PHOENIX — The U.S. Supreme Court on Tuesday threw out a federal judge’s decision to award $2.7 million to a Tucson couple for the misconduct of attorneys for a tire company they sued.
Justice Elena Kagan did not dispute the finding by U.S. District Court Judge Roslyn Silver that the lawyers for Goodyear Tire and Rubber Co. had hidden from the couple’s attorney critical information about the safety of one of its tires. And Kagan said Silver was correct in concluding that had the information been disclosed as required, the case might have settled sooner.
But Kagan, writing for the unanimous high court, said the ability of Silver to financially punish the company and its lawyers is limited to the damages caused by that misconduct. And she said there is no evidence that what Goodyear did — or in this case did not do — resulted in that much of a financial loss.
Tuesday’s ruling does not end the matter but instead sends the case back to Silver to reconsider.
The decision has implications beyond the Tucson couple, setting clear standards for when federal judges can punish defendants for hiding evidence. The issue was so critical that even the National Association of Manufacturers, whose members also could find themselves facing similar sanctions, submitted its own legal arguments on behalf of Goodyear.
The case involves a Tucson couple driving through New Mexico in 2003 in their motor home.

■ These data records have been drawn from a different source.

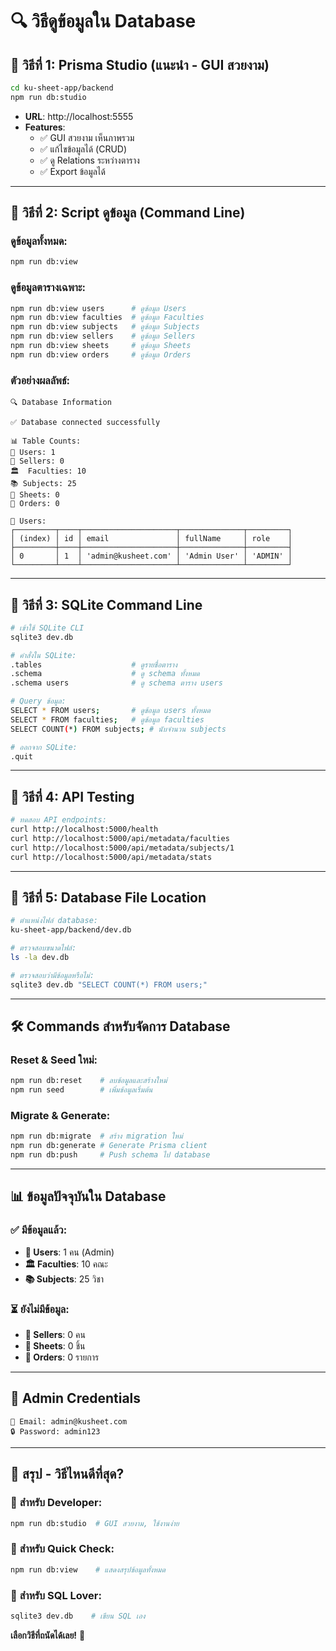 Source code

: # 🔍 วิธีดูข้อมูลใน Database

## 🎯 **วิธีที่ 1: Prisma Studio (แนะนำ - GUI สวยงาม)**

```bash
cd ku-sheet-app/backend
npm run db:studio
```

- **URL**: http://localhost:5555
- **Features**: 
  - ✅ GUI สวยงาม เห็นภาพรวม
  - ✅ แก้ไขข้อมูลได้ (CRUD)
  - ✅ ดู Relations ระหว่างตาราง
  - ✅ Export ข้อมูลได้

---

## 🎯 **วิธีที่ 2: Script ดูข้อมูล (Command Line)**

### **ดูข้อมูลทั้งหมด:**
```bash
npm run db:view
```

### **ดูข้อมูลตารางเฉพาะ:**
```bash
npm run db:view users      # ดูข้อมูล Users
npm run db:view faculties  # ดูข้อมูล Faculties  
npm run db:view subjects   # ดูข้อมูล Subjects
npm run db:view sellers    # ดูข้อมูล Sellers
npm run db:view sheets     # ดูข้อมูล Sheets
npm run db:view orders     # ดูข้อมูล Orders
```

### **ตัวอย่างผลลัพธ์:**
```
🔍 Database Information

✅ Database connected successfully

📊 Table Counts:
👥 Users: 1
🏪 Sellers: 0  
🏛️  Faculties: 10
📚 Subjects: 25
📄 Sheets: 0
🛒 Orders: 0

👥 Users:
┌─────────┬────┬─────────────────────┬──────────────┬─────────┐
│ (index) │ id │ email               │ fullName     │ role    │
├─────────┼────┼─────────────────────┼──────────────┼─────────┤
│ 0       │ 1  │ 'admin@kusheet.com' │ 'Admin User' │ 'ADMIN' │
└─────────┴────┴─────────────────────┴──────────────┴─────────┘
```

---

## 🎯 **วิธีที่ 3: SQLite Command Line**

```bash
# เข้าใช้ SQLite CLI
sqlite3 dev.db

# คำสั่งใน SQLite:
.tables                    # ดูรายชื่อตาราง
.schema                    # ดู schema ทั้งหมด
.schema users              # ดู schema ตาราง users

# Query ข้อมูล:
SELECT * FROM users;       # ดูข้อมูล users ทั้งหมด
SELECT * FROM faculties;   # ดูข้อมูล faculties
SELECT COUNT(*) FROM subjects; # นับจำนวน subjects

# ออกจาก SQLite:
.quit
```

---

## 🎯 **วิธีที่ 4: API Testing**

```bash
# ทดสอบ API endpoints:
curl http://localhost:5000/health
curl http://localhost:5000/api/metadata/faculties
curl http://localhost:5000/api/metadata/subjects/1
curl http://localhost:5000/api/metadata/stats
```

---

## 🎯 **วิธีที่ 5: Database File Location**

```bash
# ตำแหน่งไฟล์ database:
ku-sheet-app/backend/dev.db

# ตรวจสอบขนาดไฟล์:
ls -la dev.db

# ตรวจสอบว่ามีข้อมูลหรือไม่:
sqlite3 dev.db "SELECT COUNT(*) FROM users;"
```

---

## 🛠️ **Commands สำหรับจัดการ Database**

### **Reset & Seed ใหม่:**
```bash
npm run db:reset    # ลบข้อมูลและสร้างใหม่
npm run seed        # เพิ่มข้อมูลเริ่มต้น
```

### **Migrate & Generate:**
```bash
npm run db:migrate  # สร้าง migration ใหม่
npm run db:generate # Generate Prisma client
npm run db:push     # Push schema ไป database
```

---

## 📊 **ข้อมูลปัจจุบันใน Database**

### ✅ **มีข้อมูลแล้ว:**
- **👥 Users**: 1 คน (Admin)
- **🏛️  Faculties**: 10 คณะ
- **📚 Subjects**: 25 วิชา

### ⏳ **ยังไม่มีข้อมูล:**
- **🏪 Sellers**: 0 คน
- **📄 Sheets**: 0 ชิ้น  
- **🛒 Orders**: 0 รายการ

---

## 🔑 **Admin Credentials**

```
📧 Email: admin@kusheet.com
🔒 Password: admin123
```

---

## 🎨 **สรุป - วิธีไหนดีที่สุด?**

### 🥇 **สำหรับ Developer**: 
```bash
npm run db:studio  # GUI สวยงาม, ใช้งานง่าย
```

### 🥈 **สำหรับ Quick Check**:
```bash
npm run db:view    # แสดงสรุปข้อมูลทั้งหมด
```

### 🥉 **สำหรับ SQL Lover**:
```bash
sqlite3 dev.db    # เขียน SQL เอง
```

**เลือกวิธีที่ถนัดได้เลย!** 🎉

While on a freeway, one of the tires allegedly failed, causing the vehicle to go over an embankment and flip over, causing serious injury to driver Leroy Haeger, his wife and their daughter-in-law.
In filing suit against Goodyear, attorney David Kurtz alleged the tire was defective and repeatedly demanded all the information the company had on testing of the G159 model of tire.
After Goodyear attorneys provided all of what they said the company had, Kurtz and his clients agreed to an out-of-court settlement — the amount was not disclosed — after the first day of trial. That came in 2010, five years after the lawsuit was filed.
It was only later that Kurtz, reading about another lawsuit against Goodyear, learned that the company had some results from an internal heat test it never provided to him.
Those results, he said, backed his argument about why the tire failed. In fact, the plaintiffs in that other case got a $5.6 million verdict against the company.
So Kurtz went back to court and argued that he would not have agreed to the settlement had the information been disclosed.
That failure clearly annoyed Silver.
“There is clear and convincing evidence that sanctions are required to be imposed,” she wrote, saying the attorneys and Goodyear made “repeated, deliberate decisions … to delay production of relevant information, make misleading and false in-court statements, and conceal relevant documents.”
Since the underlying case had been settled, that left Silver with only the option of ordering the company and its lawyers to pay the couple the $2.7 million she said they spent in legal fees and expenses in preparing for the trial, money she said they might not have had to spend if Goodyear had disclosed the test results and the case been settled earlier.
Kagan, in Tuesday’s ruling, said courts have “inherent power” to fashion “an appropriate sanction for conduct which abuses the judicial process.” But she said these “must be compensatory rather than punitive in nature.”
“That means, pretty much by definition, that the court can shift only those attorney’s fees incurred because of the misconduct at issue,” Kagan wrote. Anything else, she said, is punitive and illegal.